> [What to work on] Restate every record exactly, with nothing skipped.

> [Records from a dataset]
┄┄┄┄┄┄

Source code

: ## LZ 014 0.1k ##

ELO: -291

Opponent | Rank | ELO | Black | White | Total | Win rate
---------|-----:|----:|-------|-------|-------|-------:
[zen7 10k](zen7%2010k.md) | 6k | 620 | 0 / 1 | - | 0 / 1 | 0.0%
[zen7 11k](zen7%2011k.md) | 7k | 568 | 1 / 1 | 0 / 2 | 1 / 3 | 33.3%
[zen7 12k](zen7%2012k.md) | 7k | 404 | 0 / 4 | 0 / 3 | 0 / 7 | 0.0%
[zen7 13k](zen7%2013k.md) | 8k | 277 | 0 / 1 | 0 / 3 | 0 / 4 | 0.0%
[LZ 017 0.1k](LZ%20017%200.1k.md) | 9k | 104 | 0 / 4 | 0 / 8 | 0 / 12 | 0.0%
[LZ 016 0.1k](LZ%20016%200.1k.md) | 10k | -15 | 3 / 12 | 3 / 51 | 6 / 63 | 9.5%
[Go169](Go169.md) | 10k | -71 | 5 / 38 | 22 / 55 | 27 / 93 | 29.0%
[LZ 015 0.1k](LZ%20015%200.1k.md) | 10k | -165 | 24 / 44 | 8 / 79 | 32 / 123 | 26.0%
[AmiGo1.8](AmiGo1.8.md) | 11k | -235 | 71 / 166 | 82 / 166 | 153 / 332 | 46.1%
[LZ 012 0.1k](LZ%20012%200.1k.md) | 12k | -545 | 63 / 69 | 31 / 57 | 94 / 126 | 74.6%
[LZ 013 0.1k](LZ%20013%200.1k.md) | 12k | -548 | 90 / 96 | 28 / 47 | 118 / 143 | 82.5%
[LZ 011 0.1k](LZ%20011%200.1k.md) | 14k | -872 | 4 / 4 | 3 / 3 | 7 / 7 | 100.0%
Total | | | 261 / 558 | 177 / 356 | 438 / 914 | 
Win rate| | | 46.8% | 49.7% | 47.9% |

┄┄┄┄┄┄

> [Problem solution]
Source code

: ## LZ 014 0.1k ##

ELO: -291

Opponent | Rank | ELO | Black | White | Total | Win rate
---------|-----:|----:|-------|-------|-------|-------:
[zen7 10k](zen7%2010k.md) | 6k | 620 | 0 / 1 | - | 0 / 1 | 0.0%
[zen7 11k](zen7%2011k.md) | 7k | 568 | 1 / 1 | 0 / 2 | 1 / 3 | 33.3%
[zen7 12k](zen7%2012k.md) | 7k | 404 | 0 / 4 | 0 / 3 | 0 / 7 | 0.0%
[zen7 13k](zen7%2013k.md) | 8k | 277 | 0 / 1 | 0 / 3 | 0 / 4 | 0.0%
[LZ 017 0.1k](LZ%20017%200.1k.md) | 9k | 104 | 0 / 4 | 0 / 8 | 0 / 12 | 0.0%
[LZ 016 0.1k](LZ%20016%200.1k.md) | 10k | -15 | 3 / 12 | 3 / 51 | 6 / 63 | 9.5%
[Go169](Go169.md) | 10k | -71 | 5 / 38 | 22 / 55 | 27 / 93 | 29.0%
[LZ 015 0.1k](LZ%20015%200.1k.md) | 10k | -165 | 24 / 44 | 8 / 79 | 32 / 123 | 26.0%
[AmiGo1.8](AmiGo1.8.md) | 11k | -235 | 71 / 166 | 82 / 166 | 153 / 332 | 46.1%
[LZ 012 0.1k](LZ%20012%200.1k.md) | 12k | -545 | 63 / 69 | 31 / 57 | 94 / 126 | 74.6%
[LZ 013 0.1k](LZ%20013%200.1k.md) | 12k | -548 | 90 / 96 | 28 / 47 | 118 / 143 | 82.5%
[LZ 011 0.1k](LZ%20011%200.1k.md) | 14k | -872 | 4 / 4 | 3 / 3 | 7 / 7 | 100.0%
Total | | | 261 / 558 | 177 / 356 | 438 / 914 | 
Win rate| | | 46.8% | 49.7% | 47.9% |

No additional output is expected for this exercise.